I would imagine (and hope) that Cameron would foresee a similar situation in the UK were he to open the floodgates. Very soon, the migrants would start moaning and the enthusiasm of those natives who had protested how much they would welcome these new neighbours would rapidly drop from lukewarm to frozen solid.
So, I have a radical proposal which will radically solve the problem. It is this. Only nice people will be allowed to live in the UK.
There would be no need of special checks on entry. All that would happen would be that, if a migrant were caught not being nice to someone, whether another migrant or a real citizen, they would be hauled off to the local nick by their peers (who would, indeed, have a civic duty to do this) where their niceness record (online, natch) would be given a black mark.
An “un-nice” offence need not be criminal; it just has to be not very nice.
Three black marks and the offender is out on his or her ear. They will be “offlanded” in the new jargon that I would introduce and invited to contemplate their personality on Barra, or the Sahara or central Australia.
A fundamental principle of the new policy would be fairness to all, so all citizens, however much they can trace their ancestry to migrant Normans, Angles or Saxons, would have to play the game.
Offenders could appeal to one of a number of tribunals I would set up. These would be staffed, obviously, by very nice people, thereby ensuring that offenders always got a fair hearing. In the unlikely event that an offender was stitched up by a tribunal member, that member would have to appear before a tribunal in his/her own right, since stitching up people is not at all a nice thing to do.
In exceptional cases, tribunals could grant a period of probation to the offender, on the condition that they wear a tag, such as the Tag-o-Mate which one of my companies is developing, which would monitor just how nice they were being.
The process would be self policing since (a) everyone knows whether or not someone is being nice to them, (b) the person accusing the offender of not being nice would have to do it quite nicely.
I would be available, for a consultancy fee, to arbitrate in difficult cases; for example, in yer classic “cruel to be kind” scenarios. In fact, I am considering publishing the “Book of Nice” in which I address the many thorny problems that will arise. For example, it isn’t very nice to try and get half a million quid for a broom cupboard in Hampstead, but then misappropriating the property and squatting in it isn’t very nice either.

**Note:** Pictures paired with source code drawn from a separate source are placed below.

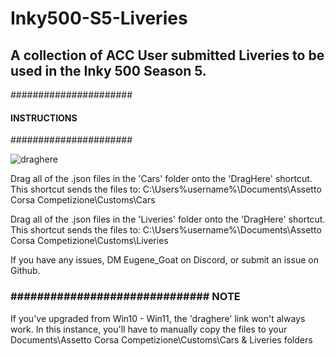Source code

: # Inky500-S5-Liveries
## A collection of ACC User submitted Liveries to be used in the Inky 500 Season 5.

######################
#### INSTRUCTIONS ####
######################

![draghere](https://github.com/EugeneGGHQ/Inky500-S3-Liveries/assets/60108700/7c41629c-25b3-4d7c-8d3d-bf592364aa25)

Drag all of the .json files in the 'Cars' folder onto the 'DragHere' shortcut. This shortcut sends the files to:
C:\Users\%username%\Documents\Assetto Corsa Competizione\Customs\Cars

Drag all of the .json files in the 'Liveries' folder onto the 'DragHere' shortcut. This shortcut sends the files to:
C:\Users\%username%\Documents\Assetto Corsa Competizione\Customs\Liveries

If you have any issues, DM Eugene_Goat on Discord, or submit an issue on Github.

### ############################## NOTE ##############################

If you've upgraded from Win10 - Win11, the 'draghere' link won't always work. In this instance, you'll have to manually copy the files to your Documents\Assetto Corsa Competizione\Customs\Cars & Liveries folders

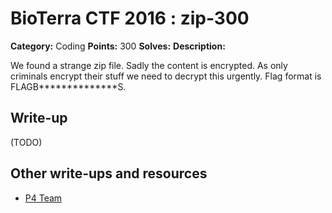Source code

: # BioTerra CTF 2016 : zip-300

**Category:** Coding
**Points:** 300
**Solves:**
**Description:**

We found a strange zip file. Sadly the content is encrypted. As only criminals encrypt their stuff we need to decrypt this urgently. Flag format is FLAGB**************S.

## Write-up

(TODO)

## Other write-ups and resources

* [P4 Team](https://github.com/p4-team/ctf/tree/master/2016-08-21-bioterra-ctf/zip)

You might argue that there is a downside in that large swathes of some professions would have to be offlanded pretty quickly. But, who need politicians if we can all work things out together nicely? Who needs so many police officers when the hard working man and woman in the street is empowered to decide what to do with someone who is not being nice to them? Who needs hacks on the gutter press when the Guardian can shine brightly as a beacon of truth and knowledge? There wouldn’t be many comments from Joe Public on its website, of course, but that wouldn’t be a loss—indeed it demonstrates one of the many ways this scheme just makes everything nicer.
The money saved would be colossal. Instead of having to “clean for the queen”, people would just naturally pick up litter and wipe down surfaces. It’s what nice people do. The cost of the civil service would be decimated. Not because civil servants aren’t all nice, but they would just not be needed. On the other hand, those providing a public good, who are currently paid a pittance, such as nurses, could receive a decent income. (All nurses are, axiomatically, nice people.)
And, the best thing of all would be that other countries would rush to follow suit. My only worry would be, do we have the space for our un-nice in Barra or even Australia? And, what would the rest of us do in the vast acres of land suddenly available to us?